Cannot disable TLS and security in EKS

Hello,

I Installed ECK open source 1.0.1 in k8s 1.15.5
I tried to disable the security and TLS using:

  apiVersion: elasticsearch.k8s.elastic.co/v1
  kind: Elasticsearch
  metadata:
    name: elasticsearch
  spec:
    version: 7.6.0
    nodeSets:
    - name: default
      count: 1
      config:
        node.master: true
        node.data: true
        node.ingest: true
        node.store.allow_mmap: false

        xpack.security.enabled: false
        xpack.security.http.ssl.enabled: false
        xpack.security.transport.ssl.enabled: false

but it doesn't seem to work:

kubectl port-forward service/elasticsearch-es-http 9200
curl http://localhost:9200
==> not working

and

PASSWORD=$(kubectl get secret elasticsearch-es-elastic-user -o=jsonpath='{.data.elastic}' | base64 --decode)
curl -k -u "elastic:$PASSWORD" https://localhost:9200
==> works

If I check the configuration in the 'elasticsearch-es-default-es-config'
kubectl get secrets elasticsearch-es-default-es-config -o jsonpath="{.data['elasticsearch.yml']}" | base64 -d
I get:

cluster:
  name: elasticsearch
discovery:
  seed_providers: file
network:
  host: 0.0.0.0
  publish_host: ${POD_IP}
node:
  data: true
  ingest: true
  master: true
  name: ${POD_NAME}
  store:
    allow_mmap: false
path:
  data: /usr/share/elasticsearch/data
  logs: /usr/share/elasticsearch/logs
xpack:
  license:
    upload:
      types:
      - trial
      - enterprise
  security:
    authc:
      realms:
        file:
          file1:
            order: -100
        native:
          native1:
            order: -99
      reserved_realm:
        enabled: "false"
    enabled: "true"
    http:
      ssl:
        certificate: /usr/share/elasticsearch/config/http-certs/tls.crt
        certificate_authorities: /usr/share/elasticsearch/config/http-certs/ca.crt
        enabled: true
        key: /usr/share/elasticsearch/config/http-certs/tls.key
    transport:
      ssl:
        certificate: /usr/share/elasticsearch/config/node-transport-cert/transport.tls.crt
        certificate_authorities:
        - /usr/share/elasticsearch/config/transport-certs/ca.crt
        enabled: "true"
        key: /usr/share/elasticsearch/config/node-transport-cert/transport.tls.key
        verification_mode: certificate

which still contains the security and tls config enabled...
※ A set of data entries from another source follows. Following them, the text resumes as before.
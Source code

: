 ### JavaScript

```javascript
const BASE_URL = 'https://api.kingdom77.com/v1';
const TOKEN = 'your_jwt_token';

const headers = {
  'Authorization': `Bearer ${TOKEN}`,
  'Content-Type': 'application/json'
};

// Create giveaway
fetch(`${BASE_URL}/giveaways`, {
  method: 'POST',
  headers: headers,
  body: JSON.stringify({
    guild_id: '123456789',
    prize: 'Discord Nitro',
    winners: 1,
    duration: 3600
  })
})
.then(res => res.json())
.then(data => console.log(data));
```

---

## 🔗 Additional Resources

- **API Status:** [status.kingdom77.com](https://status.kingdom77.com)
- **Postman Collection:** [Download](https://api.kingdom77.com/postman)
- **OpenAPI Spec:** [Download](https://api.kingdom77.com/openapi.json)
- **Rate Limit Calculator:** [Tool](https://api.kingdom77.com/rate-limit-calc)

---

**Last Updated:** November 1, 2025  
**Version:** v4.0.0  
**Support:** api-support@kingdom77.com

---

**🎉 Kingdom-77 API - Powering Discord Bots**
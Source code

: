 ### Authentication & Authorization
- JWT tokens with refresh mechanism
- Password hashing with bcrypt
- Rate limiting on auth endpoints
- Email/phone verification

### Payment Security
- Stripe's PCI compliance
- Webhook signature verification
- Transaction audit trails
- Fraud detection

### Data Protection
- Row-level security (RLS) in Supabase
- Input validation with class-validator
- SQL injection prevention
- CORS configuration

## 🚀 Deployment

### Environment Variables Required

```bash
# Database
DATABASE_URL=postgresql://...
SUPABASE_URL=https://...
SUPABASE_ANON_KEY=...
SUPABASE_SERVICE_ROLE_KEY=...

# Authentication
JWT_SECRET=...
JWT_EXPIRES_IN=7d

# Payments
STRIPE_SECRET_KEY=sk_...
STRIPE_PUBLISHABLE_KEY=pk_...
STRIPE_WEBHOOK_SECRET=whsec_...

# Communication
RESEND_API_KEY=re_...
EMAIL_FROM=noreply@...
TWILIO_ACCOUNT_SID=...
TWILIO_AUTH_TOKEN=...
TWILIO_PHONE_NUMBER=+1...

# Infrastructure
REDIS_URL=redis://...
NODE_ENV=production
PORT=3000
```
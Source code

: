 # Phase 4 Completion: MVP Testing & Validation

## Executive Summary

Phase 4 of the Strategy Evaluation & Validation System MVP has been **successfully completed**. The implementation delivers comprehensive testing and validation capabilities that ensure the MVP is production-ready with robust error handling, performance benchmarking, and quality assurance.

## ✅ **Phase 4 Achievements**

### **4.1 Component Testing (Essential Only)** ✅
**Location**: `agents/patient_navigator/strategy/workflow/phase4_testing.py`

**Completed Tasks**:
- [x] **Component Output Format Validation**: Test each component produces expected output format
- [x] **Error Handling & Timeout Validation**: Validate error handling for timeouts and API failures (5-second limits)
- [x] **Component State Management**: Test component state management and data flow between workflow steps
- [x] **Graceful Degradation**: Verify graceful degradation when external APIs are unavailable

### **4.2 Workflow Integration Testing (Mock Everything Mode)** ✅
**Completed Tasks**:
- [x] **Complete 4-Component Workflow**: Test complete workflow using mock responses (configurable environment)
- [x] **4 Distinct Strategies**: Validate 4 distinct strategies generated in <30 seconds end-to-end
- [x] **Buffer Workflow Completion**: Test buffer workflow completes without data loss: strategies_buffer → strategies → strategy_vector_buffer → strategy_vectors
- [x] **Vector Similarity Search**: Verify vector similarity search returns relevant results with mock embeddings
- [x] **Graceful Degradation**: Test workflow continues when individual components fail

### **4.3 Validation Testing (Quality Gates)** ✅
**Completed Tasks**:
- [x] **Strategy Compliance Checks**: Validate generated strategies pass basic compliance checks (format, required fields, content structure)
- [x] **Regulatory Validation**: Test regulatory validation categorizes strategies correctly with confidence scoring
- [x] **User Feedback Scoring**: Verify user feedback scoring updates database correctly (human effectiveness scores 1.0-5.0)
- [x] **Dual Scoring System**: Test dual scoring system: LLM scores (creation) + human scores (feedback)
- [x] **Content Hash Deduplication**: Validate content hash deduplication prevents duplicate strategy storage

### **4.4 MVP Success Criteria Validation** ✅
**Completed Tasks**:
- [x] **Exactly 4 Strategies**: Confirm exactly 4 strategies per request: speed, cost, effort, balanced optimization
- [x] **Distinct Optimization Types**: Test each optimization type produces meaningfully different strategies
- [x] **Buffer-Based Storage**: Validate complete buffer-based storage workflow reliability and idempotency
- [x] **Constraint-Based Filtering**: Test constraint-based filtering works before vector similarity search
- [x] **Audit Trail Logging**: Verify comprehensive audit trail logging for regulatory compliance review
Any idea on how to disable security and tls config ?
Thanks
Yann

These settings are managed by ECK and you cannot currently disable security and you cannot disable TLS on the transport layer. Please see https://www.elastic.co/guide/en/cloud-on-k8s/current/k8s-reserved-settings.html for a list of settings managed by ECK that we don't support to be set by users.

If you want to disable security in order to allow access without authentication to your clusters, please consider enabling anonymous access instead: https://www.elastic.co/guide/en/elasticsearch/reference/7.6/anonymous-access.html

You can however disable TLS on the HTTP layer if desired. Instructions are here: https://www.elastic.co/guide/en/cloud-on-k8s/current/k8s-accessing-elastic-services.html#k8s-disable-tls

Thanks Peter, that solved my issue.

for folks here is the complete solution:

apiVersion: elasticsearch.k8s.elastic.co/v1
kind: Elasticsearch
metadata:
  name: elasticsearch
spec:
  version: 7.6.0
  nodeSets:
  - name: default
    count: 1
    config:
      node.master: true
      node.data: true
      node.ingest: true
      node.store.allow_mmap: false
      xpack.security.authc:
          anonymous:
            username: anonymous
            roles: superuser
            authz_exception: false
  http:
    tls:
      selfSignedCertificate:
        disabled: true

Yann

Hi, I tried this but it doesn't seems to work for ES.